Data excerpts ::
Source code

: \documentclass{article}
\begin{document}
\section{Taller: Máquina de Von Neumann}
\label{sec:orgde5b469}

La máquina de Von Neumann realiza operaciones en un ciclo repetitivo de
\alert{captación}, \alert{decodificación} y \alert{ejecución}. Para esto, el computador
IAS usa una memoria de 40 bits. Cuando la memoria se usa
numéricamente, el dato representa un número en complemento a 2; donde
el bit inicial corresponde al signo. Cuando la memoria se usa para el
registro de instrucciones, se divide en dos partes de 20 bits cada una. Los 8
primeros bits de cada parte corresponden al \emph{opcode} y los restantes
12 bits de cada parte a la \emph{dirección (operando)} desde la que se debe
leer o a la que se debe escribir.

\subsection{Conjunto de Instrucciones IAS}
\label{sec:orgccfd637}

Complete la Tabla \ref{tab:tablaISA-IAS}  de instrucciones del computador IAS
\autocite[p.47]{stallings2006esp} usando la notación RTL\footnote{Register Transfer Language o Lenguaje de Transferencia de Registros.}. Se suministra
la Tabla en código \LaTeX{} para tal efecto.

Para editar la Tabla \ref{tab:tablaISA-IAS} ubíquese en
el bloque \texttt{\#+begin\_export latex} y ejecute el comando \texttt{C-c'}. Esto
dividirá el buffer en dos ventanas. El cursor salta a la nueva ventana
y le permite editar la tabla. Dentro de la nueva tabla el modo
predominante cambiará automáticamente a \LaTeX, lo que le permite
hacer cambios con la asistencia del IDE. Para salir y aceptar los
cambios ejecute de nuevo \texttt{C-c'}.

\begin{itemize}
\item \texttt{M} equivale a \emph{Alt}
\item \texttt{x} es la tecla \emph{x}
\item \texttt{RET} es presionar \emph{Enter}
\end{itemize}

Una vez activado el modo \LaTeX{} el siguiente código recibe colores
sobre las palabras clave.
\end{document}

What to do ::
Reproduce exactly the lines of the records above from the one with "12 bits de cada" to the one with "predominante cambiará automáticamente", both included, and leave out everything else.

Your response ::
12 bits de cada parte a la \emph{dirección (operando)} desde la que se debe
leer o a la que se debe escribir.

\subsection{Conjunto de Instrucciones IAS}
\label{sec:orgccfd637}

Complete la Tabla \ref{tab:tablaISA-IAS}  de instrucciones del computador IAS
\autocite[p.47]{stallings2006esp} usando la notación RTL\footnote{Register Transfer Language o Lenguaje de Transferencia de Registros.}. Se suministra
la Tabla en código \LaTeX{} para tal efecto.

Para editar la Tabla \ref{tab:tablaISA-IAS} ubíquese en
el bloque \texttt{\#+begin\_export latex} y ejecute el comando \texttt{C-c'}. Esto
dividirá el buffer en dos ventanas. El cursor salta a la nueva ventana
y le permite editar la tabla. Dentro de la nueva tabla el modo
predominante cambiará automáticamente a \LaTeX, lo que le permite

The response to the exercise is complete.